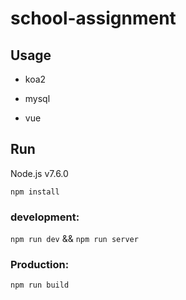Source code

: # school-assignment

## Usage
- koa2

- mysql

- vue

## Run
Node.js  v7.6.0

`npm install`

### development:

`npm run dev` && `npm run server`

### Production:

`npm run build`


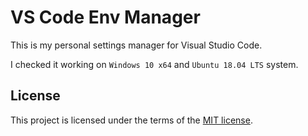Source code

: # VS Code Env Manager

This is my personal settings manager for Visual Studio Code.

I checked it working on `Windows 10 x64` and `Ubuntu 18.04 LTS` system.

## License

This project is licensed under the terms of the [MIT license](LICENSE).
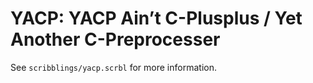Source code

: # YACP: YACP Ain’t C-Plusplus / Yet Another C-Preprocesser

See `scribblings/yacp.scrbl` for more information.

- [Task to complete]: Reproduce each line of the entries in which the word "This" is found.

- [Written solution]:
This is my personal settings manager for Visual Studio Code.
This project is licensed under the terms of the [MIT license](LICENSE).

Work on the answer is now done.